To ensure that the rooms mimic the beauty of the ocean, Fernando and the team researched prominent colors, tones, lighting conditions and, of course, marine life.
“The composition of all of these elements is what created such a magical experience, one similar to if you were to dive into the depths of the ocean yourself,” he says. “Subsequently, our team identified the elements that also play a bigger role in the narrative of sustainability.”
The design team is also collaborating with a company called Sure We Can, which is helping with recycling during and after the exhibition. They’re also working toward purchasing a new 3D printer paired with a machine that can break down plastic and extrude it into printing material for architectural use.
“Ocean Cube” took about five months to complete, including four weeks fabricating the installation elements alongside members of UB’s Fabrication Workshop and the SMART Factory, as well as with members of a New York-based group called MOV.E.
The exhibit has been warmly received by visitors, who’ve documented their journey through the installation with countless photos posted to social media.
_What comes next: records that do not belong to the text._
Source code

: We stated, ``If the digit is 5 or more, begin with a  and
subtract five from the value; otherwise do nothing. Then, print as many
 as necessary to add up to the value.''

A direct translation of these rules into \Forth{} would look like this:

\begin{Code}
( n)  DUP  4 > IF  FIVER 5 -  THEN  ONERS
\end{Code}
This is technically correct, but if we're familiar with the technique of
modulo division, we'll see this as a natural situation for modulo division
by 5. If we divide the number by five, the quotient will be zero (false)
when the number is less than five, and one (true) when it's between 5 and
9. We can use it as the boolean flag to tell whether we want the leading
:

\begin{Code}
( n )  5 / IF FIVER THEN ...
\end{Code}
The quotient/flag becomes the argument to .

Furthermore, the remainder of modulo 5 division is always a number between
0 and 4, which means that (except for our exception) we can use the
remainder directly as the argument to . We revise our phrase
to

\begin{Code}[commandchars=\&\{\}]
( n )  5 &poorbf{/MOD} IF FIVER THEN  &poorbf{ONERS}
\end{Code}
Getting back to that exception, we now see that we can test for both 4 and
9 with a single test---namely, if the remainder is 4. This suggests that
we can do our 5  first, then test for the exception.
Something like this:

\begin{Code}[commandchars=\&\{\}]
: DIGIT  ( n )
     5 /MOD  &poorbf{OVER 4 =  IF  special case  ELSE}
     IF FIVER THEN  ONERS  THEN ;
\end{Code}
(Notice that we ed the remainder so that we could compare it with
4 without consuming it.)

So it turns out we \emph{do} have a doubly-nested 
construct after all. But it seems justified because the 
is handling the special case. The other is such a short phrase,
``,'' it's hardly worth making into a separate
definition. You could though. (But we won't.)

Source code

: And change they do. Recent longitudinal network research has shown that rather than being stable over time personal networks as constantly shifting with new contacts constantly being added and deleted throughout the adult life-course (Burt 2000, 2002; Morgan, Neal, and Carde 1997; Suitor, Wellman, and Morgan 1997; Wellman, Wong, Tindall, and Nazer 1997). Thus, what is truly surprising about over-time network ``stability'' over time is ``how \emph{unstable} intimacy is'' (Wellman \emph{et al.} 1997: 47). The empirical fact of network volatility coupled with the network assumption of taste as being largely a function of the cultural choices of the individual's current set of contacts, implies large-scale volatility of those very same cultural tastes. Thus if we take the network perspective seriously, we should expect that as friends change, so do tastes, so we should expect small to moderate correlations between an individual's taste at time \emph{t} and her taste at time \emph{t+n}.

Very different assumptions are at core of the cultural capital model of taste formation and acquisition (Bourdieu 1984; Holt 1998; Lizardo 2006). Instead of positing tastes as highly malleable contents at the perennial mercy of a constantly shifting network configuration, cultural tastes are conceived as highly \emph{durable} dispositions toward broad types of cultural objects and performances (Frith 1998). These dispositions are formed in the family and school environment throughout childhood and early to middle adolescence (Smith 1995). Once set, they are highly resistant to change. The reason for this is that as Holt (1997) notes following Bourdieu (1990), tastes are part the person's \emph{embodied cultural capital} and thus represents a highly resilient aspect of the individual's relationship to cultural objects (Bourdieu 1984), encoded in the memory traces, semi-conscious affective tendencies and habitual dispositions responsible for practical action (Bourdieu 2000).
“It’s exciting to see,” Fernando says. “The children are also overly enthusiastic when they explore the exhibit. I even see many parents explaining the message to their children as they finish off at the Recycle Bank.”
That prompts the question: Will “Ocean Cube” tour other cities?
“We’re definitely open to the idea,” Fernando says. “I would love to see it move to other locations and generate a conversation wherever it is housed.”
“Ocean Cube” is on view through Aug. 18 at 60 Grand St. in New York. Tickets are available online.